▶ **Directions**:
Once you reach the line holding "The output consists", write out that line and every later one exactly, ending with the last line of the data; write nothing else.

▶ **Source material**:
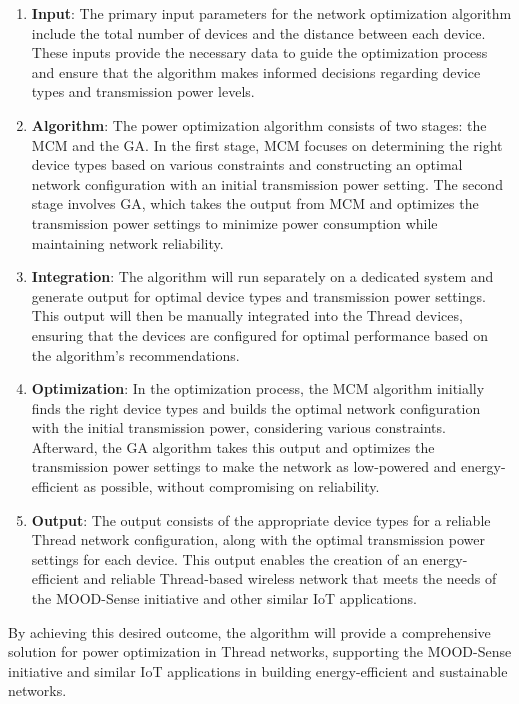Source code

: \begin{enumerate}
    \item \textbf{Input}: The primary input parameters for the network optimization algorithm include the total number of devices and the distance between each device. These inputs provide the necessary data to guide the optimization process and ensure that the algorithm makes informed decisions regarding device types and transmission power levels.
    \item \textbf{Algorithm}: The power optimization algorithm consists of two stages: the \gls{MCM} and the \gls{GA}. In the first stage, \gls{MCM} focuses on determining the right device types based on various constraints and constructing an optimal network configuration with an initial transmission power setting. The second stage involves \gls{GA}, which takes the output from \gls{MCM} and optimizes the transmission power settings to minimize power consumption while maintaining network reliability.
    \item \textbf{Integration}: The algorithm will run separately on a dedicated system and generate output for optimal device types and transmission power settings. This output will then be manually integrated into the Thread devices, ensuring that the devices are configured for optimal performance based on the algorithm's recommendations.
    \item \textbf{Optimization}: In the optimization process, the \gls{MCM} algorithm initially finds the right device types and builds the optimal network configuration with the initial transmission power, considering various constraints. Afterward, the \gls{GA} algorithm takes this output and optimizes the transmission power settings to make the network as low-powered and energy-efficient as possible, without compromising on reliability.
    \item \textbf{Output}: The output consists of the appropriate device types for a reliable Thread network configuration, along with the optimal transmission power settings for each device. This output enables the creation of an energy-efficient and reliable Thread-based wireless network that meets the needs of the MOOD-Sense initiative and other similar \gls{IoT} applications.
\end{enumerate}

By achieving this desired outcome, the algorithm will provide a comprehensive solution for power optimization in Thread networks, supporting the MOOD-Sense initiative and similar IoT applications in building energy-efficient and sustainable networks.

▶ **Exercise result**:
    \item \textbf{Output}: The output consists of the appropriate device types for a reliable Thread network configuration, along with the optimal transmission power settings for each device. This output enables the creation of an energy-efficient and reliable Thread-based wireless network that meets the needs of the MOOD-Sense initiative and other similar \gls{IoT} applications.
\end{enumerate}

By achieving this desired outcome, the algorithm will provide a comprehensive solution for power optimization in Thread networks, supporting the MOOD-Sense initiative and similar IoT applications in building energy-efficient and sustainable networks.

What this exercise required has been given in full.